File photo: Czech Senate President Milos Vystrcil attends a news conference in Taipei, Taiwan, September 3, 2020. REUTERS / Ann Wang
Senate Speaker Milos Vistkoil made headlines last week when he echoed Taiwan’s Parliament Speaker John F. Kennedy’s speech in Berlin in 1963 echoing Communist defiance in Berlin as “I’m a Taiwanese”.
Vystrcil’s visit did not have the backing of the Czech government, which dictates foreign policy, and China was angered, saying the Czech speaker “would pay a steep price” to visit the democratic island it sees as its territory .

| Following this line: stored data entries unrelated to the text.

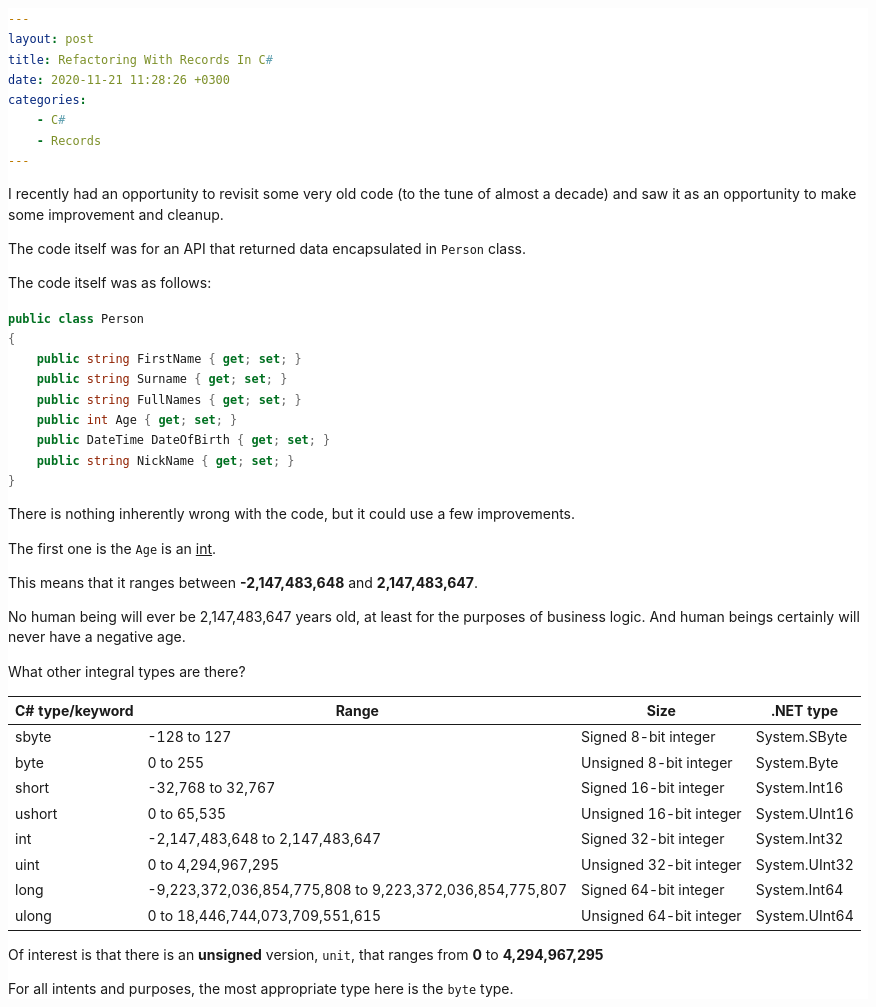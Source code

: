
 ```yaml
---
layout: post
title: Refactoring With Records In C#
date: 2020-11-21 11:28:26 +0300
categories:
    - C#
    - Records
---
```

I recently had an opportunity to revisit some very old code (to the tune of almost a decade) and saw it as an opportunity to make some improvement and cleanup.

The code itself was for an API that returned data encapsulated in `Person` class.

The code itself was as follows:

```csharp
public class Person
{
    public string FirstName { get; set; }
    public string Surname { get; set; }
    public string FullNames { get; set; }
    public int Age { get; set; }
    public DateTime DateOfBirth { get; set; }
    public string NickName { get; set; }
}
```

There is nothing inherently wrong with the code, but it could use a few improvements.

The first one is the `Age` is an [int](https://docs.microsoft.com/en-us/dotnet/csharp/language-reference/builtin-types/integral-numeric-types). 

This means that it ranges between **-2,147,483,648** and **2,147,483,647**. 

No human being will ever be 2,147,483,647 years old, at least for the purposes of business logic. And human beings certainly will never have a negative age.

What other integral types are there?

C# type/keyword	|Range|	Size|	.NET type|
---|---|---|--|
sbyte|-128 to 127|	Signed 8-bit integer|	System.SByte|
byte|	0 to 255|	Unsigned 8-bit integer|	System.Byte|
short|	-32,768 to 32,767|	Signed 16-bit integer|	System.Int16|
ushort|	0 to 65,535|	Unsigned 16-bit integer|	System.UInt16|
int|	-2,147,483,648 to 2,147,483,647|	Signed 32-bit integer|	System.Int32|
uint|	0 to 4,294,967,295	|Unsigned 32-bit integer	|System.UInt32|
long|	-9,223,372,036,854,775,808 to 9,223,372,036,854,775,807	|Signed 64-bit integer	|System.Int64|
ulong|	0 to 18,446,744,073,709,551,615|	Unsigned 64-bit integer|	System.UInt64|

Of interest is that there is an **unsigned** version, `unit`, that ranges from **0** to **4,294,967,295**

For all intents and purposes, the most appropriate type here is the `byte` type.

This prompted Prague to call China ambassador.
Zaman has sought closer trade and political ties with China since taking office in 2013, but his efforts have been overshadowed by failed investment plans and splitting politicians.
Zeman said in an interview on broadcaster Prima on Sunday that he would stop inviting Wistyskiel to meetings with the state’s top foreign policy officials, and said his visit could be detrimental to firms but China’s remarks were exaggerated.
“I consider it childish excitement,” Zaman said of the trip.
Prime Minister Russian Babis said that later in the same debate show he would fight to stop the decline for Czech companies.
Like most countries, the Czech Republic has no formal diplomatic relations with Taiwan, although Taiwan is a large investor in the country.
Many Czech companies export or operate China, the world’s second largest economy. The richest Czech Petr Keller’s Home Credit is a major consumer lender in China, while the country is the largest single market for Skoda Auto, Volkswagen’s Czech car unit.